• **Data shown**:
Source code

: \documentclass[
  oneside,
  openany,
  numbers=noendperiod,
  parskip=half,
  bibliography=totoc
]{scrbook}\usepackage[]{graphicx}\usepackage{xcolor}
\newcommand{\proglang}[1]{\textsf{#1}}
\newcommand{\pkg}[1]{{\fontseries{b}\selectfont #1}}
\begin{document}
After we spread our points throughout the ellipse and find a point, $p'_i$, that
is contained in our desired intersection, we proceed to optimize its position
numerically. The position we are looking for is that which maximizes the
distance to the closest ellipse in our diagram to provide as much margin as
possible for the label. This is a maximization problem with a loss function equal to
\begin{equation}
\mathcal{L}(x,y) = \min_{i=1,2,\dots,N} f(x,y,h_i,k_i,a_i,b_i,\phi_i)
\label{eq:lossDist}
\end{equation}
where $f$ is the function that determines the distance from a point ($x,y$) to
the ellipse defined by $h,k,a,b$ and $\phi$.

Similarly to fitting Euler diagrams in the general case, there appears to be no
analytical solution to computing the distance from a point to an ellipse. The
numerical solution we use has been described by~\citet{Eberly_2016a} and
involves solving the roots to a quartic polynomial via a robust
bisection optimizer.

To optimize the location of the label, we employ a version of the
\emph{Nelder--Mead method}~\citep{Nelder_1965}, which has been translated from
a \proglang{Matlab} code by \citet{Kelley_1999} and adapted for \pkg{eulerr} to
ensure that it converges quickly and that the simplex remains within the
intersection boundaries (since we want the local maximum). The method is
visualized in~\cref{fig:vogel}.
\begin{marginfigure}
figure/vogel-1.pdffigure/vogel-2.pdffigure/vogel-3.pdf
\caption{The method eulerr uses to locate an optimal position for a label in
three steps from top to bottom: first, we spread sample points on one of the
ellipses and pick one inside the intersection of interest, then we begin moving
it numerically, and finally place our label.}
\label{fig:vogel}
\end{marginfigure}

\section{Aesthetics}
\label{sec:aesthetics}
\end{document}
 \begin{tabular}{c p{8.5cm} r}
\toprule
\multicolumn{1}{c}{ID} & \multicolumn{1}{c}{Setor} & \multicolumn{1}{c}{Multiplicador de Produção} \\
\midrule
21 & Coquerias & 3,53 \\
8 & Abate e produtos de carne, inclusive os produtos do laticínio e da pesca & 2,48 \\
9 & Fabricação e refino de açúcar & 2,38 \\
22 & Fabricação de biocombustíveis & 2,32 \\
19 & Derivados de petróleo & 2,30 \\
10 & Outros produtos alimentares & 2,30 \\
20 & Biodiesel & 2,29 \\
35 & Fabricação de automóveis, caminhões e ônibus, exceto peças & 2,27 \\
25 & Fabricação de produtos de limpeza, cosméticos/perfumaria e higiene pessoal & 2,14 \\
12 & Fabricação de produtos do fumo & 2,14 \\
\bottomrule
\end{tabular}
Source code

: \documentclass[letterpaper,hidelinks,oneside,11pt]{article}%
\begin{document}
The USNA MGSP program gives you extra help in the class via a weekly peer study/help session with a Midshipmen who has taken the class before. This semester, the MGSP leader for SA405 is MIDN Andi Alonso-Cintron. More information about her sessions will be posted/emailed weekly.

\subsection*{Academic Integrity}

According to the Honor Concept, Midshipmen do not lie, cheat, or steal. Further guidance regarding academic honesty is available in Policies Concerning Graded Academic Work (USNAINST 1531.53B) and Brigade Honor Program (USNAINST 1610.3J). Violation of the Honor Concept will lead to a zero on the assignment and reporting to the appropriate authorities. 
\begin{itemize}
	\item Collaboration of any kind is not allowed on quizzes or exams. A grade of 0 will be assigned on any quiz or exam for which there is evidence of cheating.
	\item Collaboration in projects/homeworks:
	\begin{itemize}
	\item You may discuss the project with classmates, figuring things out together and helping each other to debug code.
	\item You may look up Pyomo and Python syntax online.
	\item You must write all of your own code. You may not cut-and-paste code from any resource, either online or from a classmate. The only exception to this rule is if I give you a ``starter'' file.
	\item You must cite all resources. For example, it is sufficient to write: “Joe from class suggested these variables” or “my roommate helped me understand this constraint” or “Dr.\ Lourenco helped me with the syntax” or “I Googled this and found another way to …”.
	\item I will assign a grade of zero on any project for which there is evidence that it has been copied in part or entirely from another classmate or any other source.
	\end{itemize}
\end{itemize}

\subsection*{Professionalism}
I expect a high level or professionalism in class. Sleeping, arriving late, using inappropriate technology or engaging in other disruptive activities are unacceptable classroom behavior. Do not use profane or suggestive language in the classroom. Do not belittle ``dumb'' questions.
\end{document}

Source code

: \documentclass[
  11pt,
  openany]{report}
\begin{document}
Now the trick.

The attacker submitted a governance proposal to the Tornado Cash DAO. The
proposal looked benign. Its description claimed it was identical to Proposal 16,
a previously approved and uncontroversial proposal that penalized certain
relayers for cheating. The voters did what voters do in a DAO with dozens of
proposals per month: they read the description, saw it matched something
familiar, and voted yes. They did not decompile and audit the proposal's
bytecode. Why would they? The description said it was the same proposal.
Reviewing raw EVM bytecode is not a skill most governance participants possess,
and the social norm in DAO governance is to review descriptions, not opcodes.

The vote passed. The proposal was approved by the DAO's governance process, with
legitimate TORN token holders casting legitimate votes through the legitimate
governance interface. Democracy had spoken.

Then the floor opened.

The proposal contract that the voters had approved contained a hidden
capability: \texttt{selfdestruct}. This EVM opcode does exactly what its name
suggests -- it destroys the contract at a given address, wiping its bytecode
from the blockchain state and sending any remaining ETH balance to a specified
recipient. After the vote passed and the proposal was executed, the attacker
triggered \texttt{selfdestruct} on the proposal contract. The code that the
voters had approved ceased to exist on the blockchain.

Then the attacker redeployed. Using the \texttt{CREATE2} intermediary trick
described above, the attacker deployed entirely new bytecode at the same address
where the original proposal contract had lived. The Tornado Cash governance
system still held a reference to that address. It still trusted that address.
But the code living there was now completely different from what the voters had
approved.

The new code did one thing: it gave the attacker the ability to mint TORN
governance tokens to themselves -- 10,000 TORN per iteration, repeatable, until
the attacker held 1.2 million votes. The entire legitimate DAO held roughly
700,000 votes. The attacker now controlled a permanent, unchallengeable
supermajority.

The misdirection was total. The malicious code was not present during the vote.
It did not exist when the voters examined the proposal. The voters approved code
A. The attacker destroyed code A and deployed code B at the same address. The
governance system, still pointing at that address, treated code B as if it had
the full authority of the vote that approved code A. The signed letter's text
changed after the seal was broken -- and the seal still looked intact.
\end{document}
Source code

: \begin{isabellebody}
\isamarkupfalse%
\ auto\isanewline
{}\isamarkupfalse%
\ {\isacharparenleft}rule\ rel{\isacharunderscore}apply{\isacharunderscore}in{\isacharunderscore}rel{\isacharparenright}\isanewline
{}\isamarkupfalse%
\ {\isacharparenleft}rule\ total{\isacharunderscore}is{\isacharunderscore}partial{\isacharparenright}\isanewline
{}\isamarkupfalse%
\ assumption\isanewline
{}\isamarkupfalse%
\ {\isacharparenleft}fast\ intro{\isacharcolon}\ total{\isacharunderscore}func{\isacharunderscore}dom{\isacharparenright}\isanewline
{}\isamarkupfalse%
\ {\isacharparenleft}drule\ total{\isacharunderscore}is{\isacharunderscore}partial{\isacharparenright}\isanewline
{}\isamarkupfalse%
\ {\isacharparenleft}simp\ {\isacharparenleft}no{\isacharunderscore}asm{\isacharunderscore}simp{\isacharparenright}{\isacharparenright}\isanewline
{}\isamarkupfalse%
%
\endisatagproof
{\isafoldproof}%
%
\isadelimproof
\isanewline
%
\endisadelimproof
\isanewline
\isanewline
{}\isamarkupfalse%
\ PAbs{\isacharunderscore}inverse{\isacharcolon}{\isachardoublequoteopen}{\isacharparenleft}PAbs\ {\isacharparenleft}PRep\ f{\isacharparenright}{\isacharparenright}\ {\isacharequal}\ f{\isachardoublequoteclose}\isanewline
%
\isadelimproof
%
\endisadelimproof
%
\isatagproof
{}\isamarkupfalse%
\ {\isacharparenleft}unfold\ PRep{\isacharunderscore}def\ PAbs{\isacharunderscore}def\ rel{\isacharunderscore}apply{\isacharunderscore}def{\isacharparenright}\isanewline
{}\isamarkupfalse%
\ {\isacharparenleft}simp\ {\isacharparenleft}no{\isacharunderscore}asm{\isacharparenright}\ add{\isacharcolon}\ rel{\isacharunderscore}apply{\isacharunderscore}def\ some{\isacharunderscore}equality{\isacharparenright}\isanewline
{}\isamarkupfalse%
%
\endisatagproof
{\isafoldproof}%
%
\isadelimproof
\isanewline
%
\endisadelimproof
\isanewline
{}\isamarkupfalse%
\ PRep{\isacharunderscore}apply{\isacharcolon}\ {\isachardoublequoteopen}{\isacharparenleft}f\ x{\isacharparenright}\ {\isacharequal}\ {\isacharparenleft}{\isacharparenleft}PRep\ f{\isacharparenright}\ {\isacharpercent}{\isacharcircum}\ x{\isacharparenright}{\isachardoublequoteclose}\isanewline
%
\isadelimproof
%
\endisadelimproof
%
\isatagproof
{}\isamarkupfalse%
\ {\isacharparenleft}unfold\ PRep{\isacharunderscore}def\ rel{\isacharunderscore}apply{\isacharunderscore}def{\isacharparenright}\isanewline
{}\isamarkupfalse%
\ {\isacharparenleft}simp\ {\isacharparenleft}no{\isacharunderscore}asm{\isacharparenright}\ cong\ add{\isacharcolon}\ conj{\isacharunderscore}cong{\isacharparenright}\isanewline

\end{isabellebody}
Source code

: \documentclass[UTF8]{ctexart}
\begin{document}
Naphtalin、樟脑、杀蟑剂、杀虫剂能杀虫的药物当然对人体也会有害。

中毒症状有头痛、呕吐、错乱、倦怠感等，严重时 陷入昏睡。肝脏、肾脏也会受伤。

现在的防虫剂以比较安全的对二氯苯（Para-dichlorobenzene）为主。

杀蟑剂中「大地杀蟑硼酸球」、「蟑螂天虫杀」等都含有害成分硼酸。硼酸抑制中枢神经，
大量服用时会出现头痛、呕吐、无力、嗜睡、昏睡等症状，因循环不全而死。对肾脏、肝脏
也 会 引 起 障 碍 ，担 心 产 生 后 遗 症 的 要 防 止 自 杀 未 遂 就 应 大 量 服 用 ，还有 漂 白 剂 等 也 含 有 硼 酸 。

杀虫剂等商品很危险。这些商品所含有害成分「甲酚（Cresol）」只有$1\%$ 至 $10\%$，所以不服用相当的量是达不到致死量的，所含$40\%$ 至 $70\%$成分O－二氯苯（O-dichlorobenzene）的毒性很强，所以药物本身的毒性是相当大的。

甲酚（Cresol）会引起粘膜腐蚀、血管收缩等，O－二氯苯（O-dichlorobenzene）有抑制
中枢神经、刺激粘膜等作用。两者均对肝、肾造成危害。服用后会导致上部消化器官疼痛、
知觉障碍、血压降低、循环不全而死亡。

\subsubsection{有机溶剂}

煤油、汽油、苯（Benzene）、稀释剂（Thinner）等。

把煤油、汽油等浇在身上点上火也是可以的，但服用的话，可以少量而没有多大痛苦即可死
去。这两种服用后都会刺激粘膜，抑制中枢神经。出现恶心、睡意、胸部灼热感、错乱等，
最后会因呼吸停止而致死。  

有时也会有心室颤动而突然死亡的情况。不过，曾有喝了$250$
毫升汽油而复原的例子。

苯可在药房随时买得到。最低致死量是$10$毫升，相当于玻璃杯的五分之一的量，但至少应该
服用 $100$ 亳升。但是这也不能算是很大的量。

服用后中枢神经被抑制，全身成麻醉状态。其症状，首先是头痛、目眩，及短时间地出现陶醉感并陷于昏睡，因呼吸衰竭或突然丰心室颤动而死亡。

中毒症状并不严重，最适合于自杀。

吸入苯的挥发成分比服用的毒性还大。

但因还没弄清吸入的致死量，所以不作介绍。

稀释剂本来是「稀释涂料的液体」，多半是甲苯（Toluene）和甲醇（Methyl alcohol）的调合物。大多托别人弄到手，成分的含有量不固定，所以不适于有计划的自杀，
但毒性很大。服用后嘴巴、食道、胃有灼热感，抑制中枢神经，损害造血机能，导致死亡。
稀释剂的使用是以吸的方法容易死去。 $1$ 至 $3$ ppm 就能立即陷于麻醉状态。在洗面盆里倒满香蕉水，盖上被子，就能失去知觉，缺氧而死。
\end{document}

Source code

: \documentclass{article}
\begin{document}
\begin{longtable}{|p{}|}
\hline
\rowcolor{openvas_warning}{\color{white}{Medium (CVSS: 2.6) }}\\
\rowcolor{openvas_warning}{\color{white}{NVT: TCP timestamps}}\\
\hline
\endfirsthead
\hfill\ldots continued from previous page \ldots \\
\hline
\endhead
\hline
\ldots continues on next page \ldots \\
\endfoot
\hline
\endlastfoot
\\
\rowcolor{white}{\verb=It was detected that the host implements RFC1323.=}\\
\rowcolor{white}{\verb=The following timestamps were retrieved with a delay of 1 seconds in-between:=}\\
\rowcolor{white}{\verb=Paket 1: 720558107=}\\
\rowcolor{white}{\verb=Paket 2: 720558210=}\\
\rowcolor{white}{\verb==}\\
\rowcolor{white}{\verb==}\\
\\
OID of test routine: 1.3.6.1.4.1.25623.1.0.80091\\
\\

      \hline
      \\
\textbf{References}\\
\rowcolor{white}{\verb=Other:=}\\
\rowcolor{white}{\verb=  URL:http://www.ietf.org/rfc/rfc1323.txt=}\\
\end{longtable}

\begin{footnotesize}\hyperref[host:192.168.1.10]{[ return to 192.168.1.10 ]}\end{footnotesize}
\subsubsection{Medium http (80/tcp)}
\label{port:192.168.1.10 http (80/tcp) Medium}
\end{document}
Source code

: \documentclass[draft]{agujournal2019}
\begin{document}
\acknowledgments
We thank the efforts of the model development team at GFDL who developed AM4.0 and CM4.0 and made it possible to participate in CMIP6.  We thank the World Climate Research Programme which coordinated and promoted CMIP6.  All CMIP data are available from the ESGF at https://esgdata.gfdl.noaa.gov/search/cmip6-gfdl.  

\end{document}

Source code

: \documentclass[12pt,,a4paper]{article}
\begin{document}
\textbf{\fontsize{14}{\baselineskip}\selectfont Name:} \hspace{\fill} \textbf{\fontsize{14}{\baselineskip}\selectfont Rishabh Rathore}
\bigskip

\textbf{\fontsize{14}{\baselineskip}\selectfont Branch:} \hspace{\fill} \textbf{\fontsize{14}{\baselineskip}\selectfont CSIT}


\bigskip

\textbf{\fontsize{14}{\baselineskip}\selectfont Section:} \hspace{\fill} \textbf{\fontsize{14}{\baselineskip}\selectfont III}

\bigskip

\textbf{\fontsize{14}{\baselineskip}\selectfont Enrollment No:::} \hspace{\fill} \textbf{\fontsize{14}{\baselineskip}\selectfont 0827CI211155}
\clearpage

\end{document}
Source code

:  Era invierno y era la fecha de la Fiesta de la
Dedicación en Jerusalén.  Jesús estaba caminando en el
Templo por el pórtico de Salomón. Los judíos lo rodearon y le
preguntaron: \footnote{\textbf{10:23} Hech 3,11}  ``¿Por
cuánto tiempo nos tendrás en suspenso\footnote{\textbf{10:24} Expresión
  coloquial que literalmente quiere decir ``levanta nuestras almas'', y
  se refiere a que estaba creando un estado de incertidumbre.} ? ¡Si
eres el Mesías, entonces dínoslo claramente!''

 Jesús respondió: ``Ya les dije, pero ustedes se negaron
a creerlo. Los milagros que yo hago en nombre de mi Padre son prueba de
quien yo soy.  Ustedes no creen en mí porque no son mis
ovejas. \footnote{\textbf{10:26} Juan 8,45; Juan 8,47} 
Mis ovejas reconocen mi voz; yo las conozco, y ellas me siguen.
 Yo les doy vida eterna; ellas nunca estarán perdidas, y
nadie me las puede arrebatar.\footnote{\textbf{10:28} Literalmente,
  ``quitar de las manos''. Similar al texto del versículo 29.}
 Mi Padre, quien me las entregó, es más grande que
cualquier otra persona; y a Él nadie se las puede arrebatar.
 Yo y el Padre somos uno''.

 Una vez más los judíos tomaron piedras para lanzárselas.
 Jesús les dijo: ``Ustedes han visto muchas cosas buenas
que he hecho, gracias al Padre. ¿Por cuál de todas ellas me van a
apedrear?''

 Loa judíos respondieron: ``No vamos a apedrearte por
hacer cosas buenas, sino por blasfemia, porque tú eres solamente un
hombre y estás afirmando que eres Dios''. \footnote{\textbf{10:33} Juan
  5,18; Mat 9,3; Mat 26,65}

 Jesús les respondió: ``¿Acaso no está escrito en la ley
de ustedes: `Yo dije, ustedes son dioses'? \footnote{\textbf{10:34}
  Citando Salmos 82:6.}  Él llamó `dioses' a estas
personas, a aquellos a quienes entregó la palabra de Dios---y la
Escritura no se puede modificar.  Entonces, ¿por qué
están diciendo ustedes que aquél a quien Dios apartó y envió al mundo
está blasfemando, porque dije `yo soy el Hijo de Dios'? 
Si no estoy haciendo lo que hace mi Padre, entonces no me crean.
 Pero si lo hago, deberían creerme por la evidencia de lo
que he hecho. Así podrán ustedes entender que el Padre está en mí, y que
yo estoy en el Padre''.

• **Exercise**: Using only the listing above, restate exactly the lines from the line containing "ellipses and pick" through the line containing "25 & Fabricação", both included.

• **Expected answer**:
ellipses and pick one inside the intersection of interest, then we begin moving
it numerically, and finally place our label.}
\label{fig:vogel}
\end{marginfigure}

\section{Aesthetics}
\label{sec:aesthetics}
\end{document}
 \begin{tabular}{c p{8.5cm} r}
\toprule
\multicolumn{1}{c}{ID} & \multicolumn{1}{c}{Setor} & \multicolumn{1}{c}{Multiplicador de Produção} \\
\midrule
21 & Coquerias & 3,53 \\
8 & Abate e produtos de carne, inclusive os produtos do laticínio e da pesca & 2,48 \\
9 & Fabricação e refino de açúcar & 2,38 \\
22 & Fabricação de biocombustíveis & 2,32 \\
19 & Derivados de petróleo & 2,30 \\
10 & Outros produtos alimentares & 2,30 \\
20 & Biodiesel & 2,29 \\
35 & Fabricação de automóveis, caminhões e ônibus, exceto peças & 2,27 \\
25 & Fabricação de produtos de limpeza, cosméticos/perfumaria e higiene pessoal & 2,14 \\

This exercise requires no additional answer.